Xingtian- Chinese GiantGiant"The Headless One"
Also known as: 刑天 and Xíng Tiān
Description
Headless, he still dances. Nipples for eyes and navel for a mouth, Xingtian swings his axe and raises his shield against a sky he can no longer see, refusing to fall long after the Yellow Emperor buried his head in the mountain.
Mythology & Lore
The Challenge and the Beheading
Xingtian was a giant who served under Yan Di (the Flame Emperor) and refused to submit to the Yellow Emperor even after his master's defeat. He marched on the celestial court bearing his battle axe and shield, challenging Huangdi to single combat for supremacy over the world. The two fought until Huangdi severed Xingtian's head and buried it in Changyang Mountain, sealing it so the giant could not retrieve it (Shan Hai Jing, "Haiwài Xījīng").
But Xingtian would not fall. His headless body stood upright, using its nipples as eyes and its navel as a mouth. With his shield raised and his axe swinging, he continued to fight — not against any particular foe, but against the fact of his own defeat. The Shan Hai Jing records this image without commentary: a headless giant, still armed, still dancing his war dance, with no indication that he will ever stop.
Defiance as Legacy
Xingtian's enduring power lies not in his military success — he lost his challenge and his head — but in his refusal to accept the outcome. The poet Tao Yuanming (365-427 CE) immortalized him in verse: "Xingtian dances with shield and axe; his fierce will endures forever" (刑天舞干戚,猛志固常在). The poem, included in Tao's "Shān Hǎi Jīng" series ("Reading the Classic of Mountains and Seas"), transformed the Shan Hai Jing's terse entry into a symbol of indomitable spirit.

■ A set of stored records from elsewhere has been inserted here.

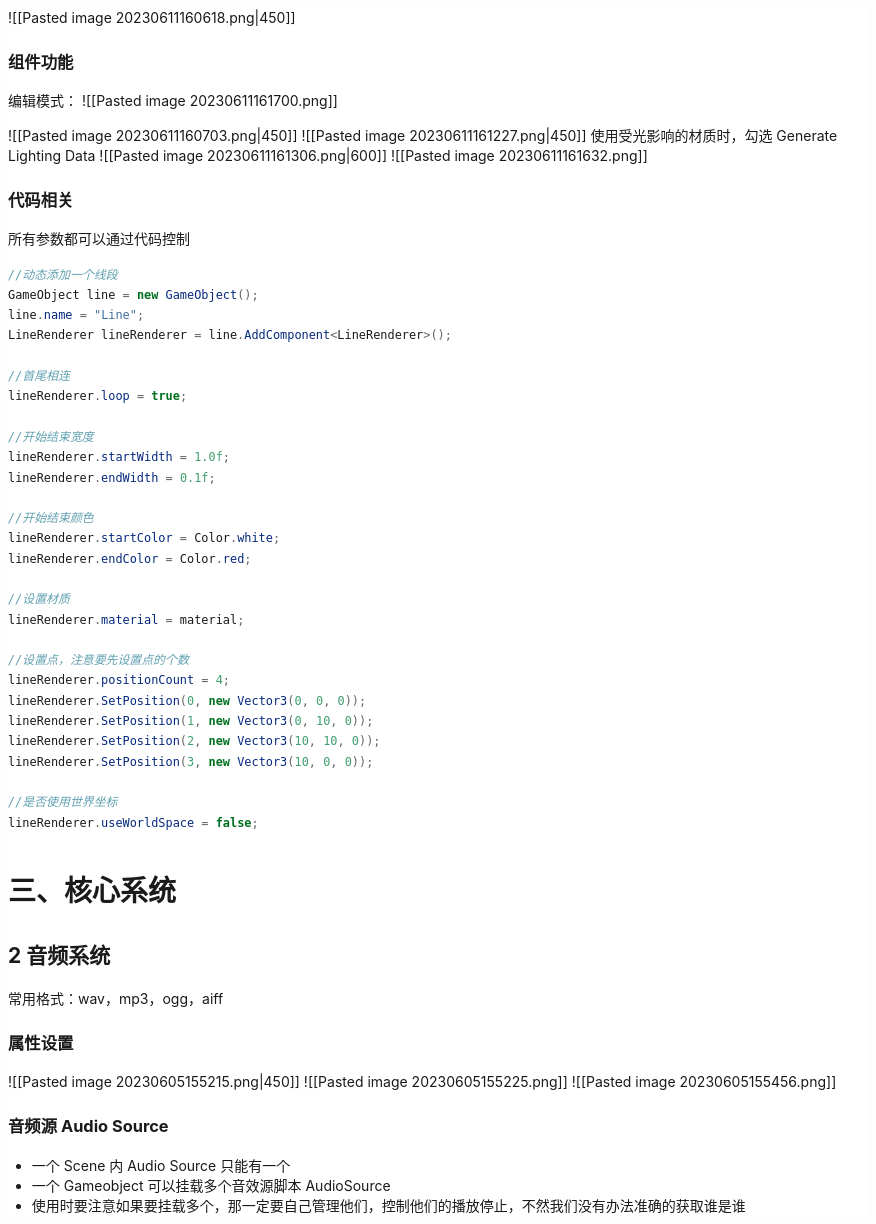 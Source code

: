 ![[Pasted image 20230611160618.png|450]]
### 组件功能
编辑模式：
![[Pasted image 20230611161700.png]]

![[Pasted image 20230611160703.png|450]]
![[Pasted image 20230611161227.png|450]]
使用受光影响的材质时，勾选 Generate Lighting Data
![[Pasted image 20230611161306.png|600]]
![[Pasted image 20230611161632.png]]
### 代码相关
所有参数都可以通过代码控制
```cs
//动态添加一个线段
GameObject line = new GameObject();
line.name = "Line";
LineRenderer lineRenderer = line.AddComponent<LineRenderer>();

//首尾相连
lineRenderer.loop = true;

//开始结束宽度
lineRenderer.startWidth = 1.0f;
lineRenderer.endWidth = 0.1f;

//开始结束颜色
lineRenderer.startColor = Color.white;
lineRenderer.endColor = Color.red;

//设置材质
lineRenderer.material = material;

//设置点，注意要先设置点的个数
lineRenderer.positionCount = 4;
lineRenderer.SetPosition(0, new Vector3(0, 0, 0));
lineRenderer.SetPosition(1, new Vector3(0, 10, 0));
lineRenderer.SetPosition(2, new Vector3(10, 10, 0));
lineRenderer.SetPosition(3, new Vector3(10, 0, 0));

//是否使用世界坐标
lineRenderer.useWorldSpace = false;
```
# 三、核心系统

## 2 音频系统 
常用格式：wav，mp3，ogg，aiff
### 属性设置
![[Pasted image 20230605155215.png|450]]
![[Pasted image 20230605155225.png]]
![[Pasted image 20230605155456.png]]
### 音频源 Audio Source
- 一个 Scene 内 Audio Source 只能有一个
- 一个 Gameobject 可以挂载多个音效源脚本 AudioSource
- 使用时要注意如果要挂载多个，那一定要自己管理他们，控制他们的播放停止，不然我们没有办法准确的获取谁是谁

Xingtian became an archetype of righteous stubbornness in Chinese culture — the figure who fights on after all rational grounds for fighting are gone. His image appears in later encyclopedic works, tomb art, and popular illustration, always in the same posture: headless, armed, dancing. The fact that he serves no remaining cause, that Yan Di's war is long over and the Yellow Emperor's order prevails, only intensifies the meaning. His defiance is absolute because it serves nothing except itself (Shan Hai Jing, "Haiwài Xījīng"; Tao Yuanming, "Reading the Shan Hai Jing," poem 10).